実際、速度とコストは必ずしもトレードオフではなく、遅くて高いメモリもある。歴史的にはフェライトコアを使ったコアメモリが主記憶だった時代もあるし、もっと昔には水銀遅延管や、ブラウン管を使ったメモリもあった。速度を横軸、コストを縦軸に、いろんなメモリのテクノロジをプロットしてみると、下のようなグラフになるはずだ。
ここでテクノロジNに着目してみる。この技術は製品化されることはない。なぜならテクノロジEのほうが速度とコストの両面で優れているから、Nを作るならEを作ったほうがいいからだ。図で言うと、その点の右上に別の点があるテクノロジは製品化する意味がないということになる。
このような製品化する意味がある点だけを繋いだ線を「パレートフロンティア」という。
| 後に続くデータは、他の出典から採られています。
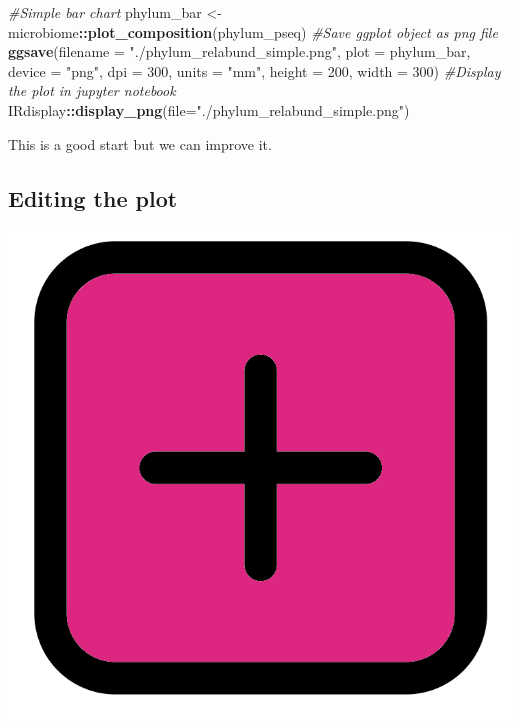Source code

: \documentclass[
]{book}
\newenvironment{Shaded}{\begin{snugshade}}{\end{snugshade}}
\newcommand{\AttributeTok}[1]{\textcolor[rgb]{0.13,0.29,0.53}{#1}}
\newcommand{\CommentTok}[1]{\textcolor[rgb]{0.56,0.35,0.01}{\textit{#1}}}
\newcommand{\DecValTok}[1]{\textcolor[rgb]{0.00,0.00,0.81}{#1}}
\newcommand{\FunctionTok}[1]{\textcolor[rgb]{0.13,0.29,0.53}{\textbf{#1}}}
\newcommand{\NormalTok}[1]{#1}
\newcommand{\OtherTok}[1]{\textcolor[rgb]{0.56,0.35,0.01}{#1}}
\newcommand{\SpecialCharTok}[1]{\textcolor[rgb]{0.81,0.36,0.00}{\textbf{#1}}}
\newcommand{\StringTok}[1]{\textcolor[rgb]{0.31,0.60,0.02}{#1}}
\begin{document}
\begin{Shaded}
\begin{Highlighting}[]
\CommentTok{\#Simple bar chart}
\NormalTok{phylum\_bar }\OtherTok{\textless{}{-}}\NormalTok{ microbiome}\SpecialCharTok{::}\FunctionTok{plot\_composition}\NormalTok{(phylum\_pseq)}
\CommentTok{\#Save ggplot object as png file}
\FunctionTok{ggsave}\NormalTok{(}\AttributeTok{filename =} \StringTok{"./phylum\_relabund\_simple.png"}\NormalTok{, }\AttributeTok{plot =}\NormalTok{ phylum\_bar,}
       \AttributeTok{device =} \StringTok{"png"}\NormalTok{, }\AttributeTok{dpi =} \DecValTok{300}\NormalTok{, }\AttributeTok{units =} \StringTok{"mm"}\NormalTok{, }\AttributeTok{height =} \DecValTok{200}\NormalTok{, }\AttributeTok{width =} \DecValTok{300}\NormalTok{)}
\CommentTok{\#Display the plot in jupyter notebook}
\NormalTok{IRdisplay}\SpecialCharTok{::}\FunctionTok{display\_png}\NormalTok{(}\AttributeTok{file=}\StringTok{"./phylum\_relabund\_simple.png"}\NormalTok{)}
\end{Highlighting}
\end{Shaded}

This is a good start but we can improve it.

\hypertarget{editing-the-plot}{%
\subsection{Editing the plot}\label{editing-the-plot}}

\includegraphics{figures/plus_sign.png}
\end{document}
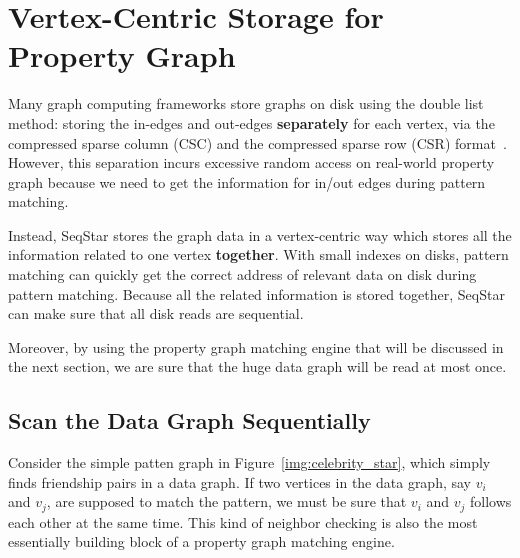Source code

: \section{Vertex-Centric Storage for Property Graph}\label{sec:storage}

Many graph computing frameworks store graphs on disk using the double list method:
storing the in-edges and out-edges \textbf{separately} for each vertex,
via the compressed sparse column (CSC) and the compressed sparse row (CSR) format~\cite{DBLP:conf/sc/PearceGA10}.
However, this separation incurs excessive random access on real-world property graph because we need to get the information for in/out edges during pattern matching.

Instead, SeqStar stores the graph data in a vertex-centric way which stores all the information related to one vertex \textbf{together}. 
With small indexes on disks, pattern matching can quickly get the correct address of relevant data on disk during pattern matching. Because all the related information is stored together, SeqStar can make sure that all disk reads are sequential.

Moreover, by using the property graph matching engine that will be discussed in the next section,
we are sure that the huge data graph will be read at most once.
\subsection{Scan the Data Graph Sequentially}

Consider the simple patten graph in Figure~\ref{img:celebrity_star}, which simply finds friendship pairs in a data graph.
If two vertices in the data graph, say $v_i$ and $v_j$, are supposed to match the pattern,
we must be sure that $v_i$ and $v_j$ follows each other at the same time.
This kind of neighbor checking is also the most essentially building block of a property graph matching engine.

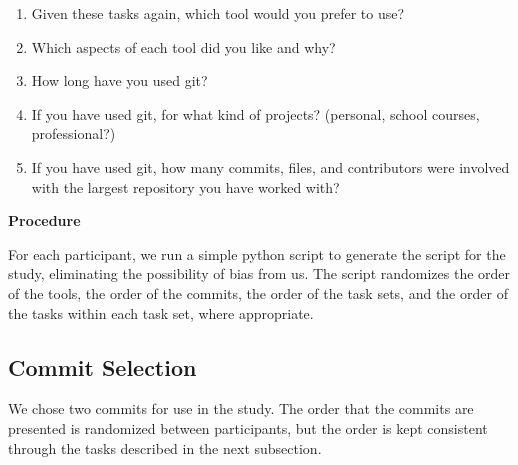 \begin{enumerate}
  \item Given these tasks again, which tool would you prefer to use?
  \item Which aspects of each tool did you like and why?
  \item How long have you used git?
  \item If you have used git, for what kind of projects? (personal,
    school courses, professional?)
  \item If you have used git, how many commits, files, and contributors
    were involved with the largest repository you have worked with?
\end{enumerate}


\textbf{Procedure}




For each participant, we run a simple python script to generate the
script for the study, eliminating the possibility of bias from us. The
script randomizes the order of the tools, the order of the commits, the
order of the task sets, and the order of the tasks within each task set,
where appropriate.


\subsection{Commit Selection}
\label{sub:commit_selection}


We chose two commits for use in the study. The order that the commits
are presented is randomized between participants, but the order is kept
consistent through the tasks described in the next subsection.

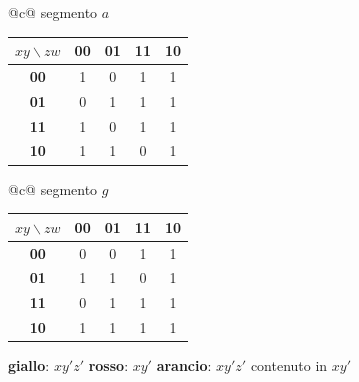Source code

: \documentclass[12pt, a4paper]{article}
\begin{document}
\begin{center}
\renewcommand{\arraystretch}{1.25}
\begin{tabular}[t]{@{}c@{}}
segmento $a$\\[3pt]
\begin{tabular}[t]{|c|c|c|c|c|}
\hline
\colorbox{gray!25}{\color{black}$xy\backslash zw$} & \colorbox{gray!25}{\color{black}\textbf{00}} & \colorbox{gray!25}{\color{black}\textbf{01}} & \colorbox{gray!25}{\color{black}\textbf{11}} & \colorbox{gray!25}{\color{black}\textbf{10}} \\ \hline
\colorbox{gray!25}{\color{black}\textbf{00}} & 1 & 0 & 1 & 1 \\ \hline
\colorbox{gray!25}{\color{black}\textbf{01}} & 0 & 1 & 1 & 1 \\ \hline
\colorbox{gray!25}{\color{black}\textbf{11}} & 1 & 0 & 1 & 1 \\ \hline
\colorbox{gray!25}{\color{black}\textbf{10}} & \colorbox{yellow!55}{\color{black}1} & \colorbox{yellow!55}{\color{black}1} & 0 & 1 \\ \hline
\end{tabular}
\end{tabular}
\qquad
\begin{tabular}[t]{@{}c@{}}
segmento $g$\\[3pt]
\begin{tabular}[t]{|c|c|c|c|c|}
\hline
\colorbox{gray!25}{\color{black}$xy\backslash zw$} & \colorbox{gray!25}{\color{black}\textbf{00}} & \colorbox{gray!25}{\color{black}\textbf{01}} & \colorbox{gray!25}{\color{black}\textbf{11}} & \colorbox{gray!25}{\color{black}\textbf{10}} \\ \hline
\colorbox{gray!25}{\color{black}\textbf{00}} & 0 & 0 & 1 & 1 \\ \hline
\colorbox{gray!25}{\color{black}\textbf{01}} & 1 & 1 & 0 & 1 \\ \hline
\colorbox{gray!25}{\color{black}\textbf{11}} & 0 & 1 & 1 & 1 \\ \hline
\colorbox{gray!25}{\color{black}\textbf{10}} & \colorbox{orange!55}{\color{black}1} & \colorbox{orange!55}{\color{black}1} & \colorbox{red!25}{\color{black}1} & \colorbox{red!25}{\color{black}1} \\ \hline
\end{tabular}
\end{tabular}
\end{center}
\begin{center}
\textcolor{yellow!50!black}{\textbf{giallo}}: $xy'z'$ \qquad \textcolor{red!80!black}{\textbf{rosso}}: $xy'$ \qquad \textcolor{orange!90!black}{\textbf{arancio}}: $xy'z'$ contenuto in $xy'$
\end{center}
\end{document}

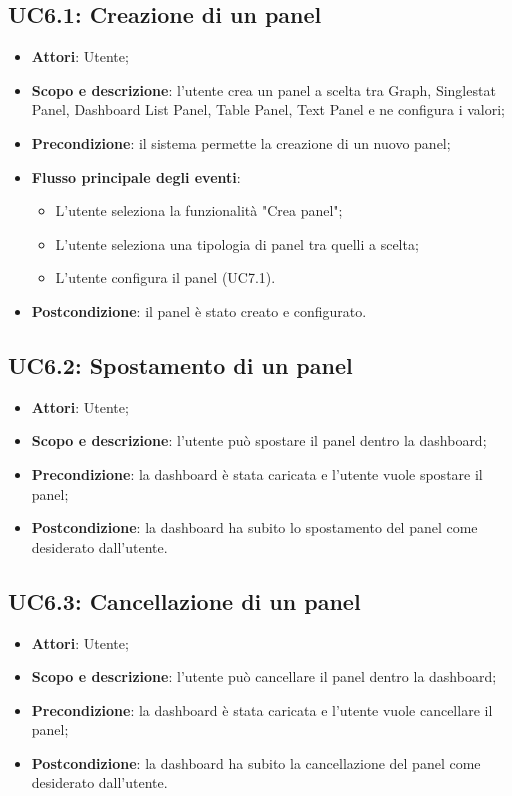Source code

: \subsection{UC6.1: Creazione di un panel}
\hypertarget{UC6.1}{}
\begin{itemize}
	\item \textbf{Attori}: Utente;
	\item \textbf{Scopo e descrizione}: l'utente crea un panel a scelta tra Graph, Singlestat Panel, Dashboard List Panel, Table Panel, Text Panel e ne configura i valori;
	\item \textbf{Precondizione}: il sistema permette la creazione di un nuovo panel;
	\item \textbf{Flusso principale degli eventi}:
	\begin{itemize}
		\item L'utente seleziona la funzionalità "Crea panel";
		\item L'utente seleziona una tipologia di panel tra quelli a scelta;
		\item L'utente configura il panel (UC7.1).
	\end{itemize}
	\item \textbf{Postcondizione}: il panel è stato creato e configurato.
\end{itemize}
\subsection{UC6.2: Spostamento di un panel}
\hypertarget{UC6.2}{}
\begin{itemize}
	\item \textbf{Attori}: Utente;
	\item \textbf{Scopo e descrizione}: l'utente può spostare il panel dentro la dashboard;
	\item \textbf{Precondizione}: la dashboard è stata caricata e l'utente vuole spostare il panel;
	\item \textbf{Postcondizione}: la dashboard ha subito lo spostamento del panel come desiderato dall'utente.
\end{itemize}
\subsection{UC6.3: Cancellazione di un panel}
\hypertarget{UC6.3}{}
\begin{itemize}
	\item \textbf{Attori}: Utente;
	\item \textbf{Scopo e descrizione}: l'utente può cancellare il panel dentro la dashboard;
	\item \textbf{Precondizione}: la dashboard è stata caricata e l'utente vuole cancellare il panel;
	\item \textbf{Postcondizione}: la dashboard ha subito la cancellazione del panel come desiderato dall'utente.
\end{itemize}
パレートフロンティア上にあるテクノロジだけがマーケットに出てくることになる。
例えばコアメモリは、かつてはフロンティア上にあったけど、DRAMの実用化によってフロンティア上ではなくなり、実用製品としては消滅してしまった。
仮にもしぶっちぎりでよいテクノロジが存在すれば(グラフ上の他のすべての点より右上にあるような)、そのメモリだけからなる単純なシステムを作ることができる。しかしそういうメモリは少なくとも今は発明されていないので、フロンティア上には複数の点がある。それに、もしそういうメモリが発明されたとしても、その後にそれを速度か価格のどちらの面で上回るものが発明されれば、またフロンティア上には複数の点がある状態に戻る。
このようにフロンティア上には1つではなく複数のテクノロジがありがちであり、それを複数使ったシステムを作るとメモリ階層ができてしまうというわけであった。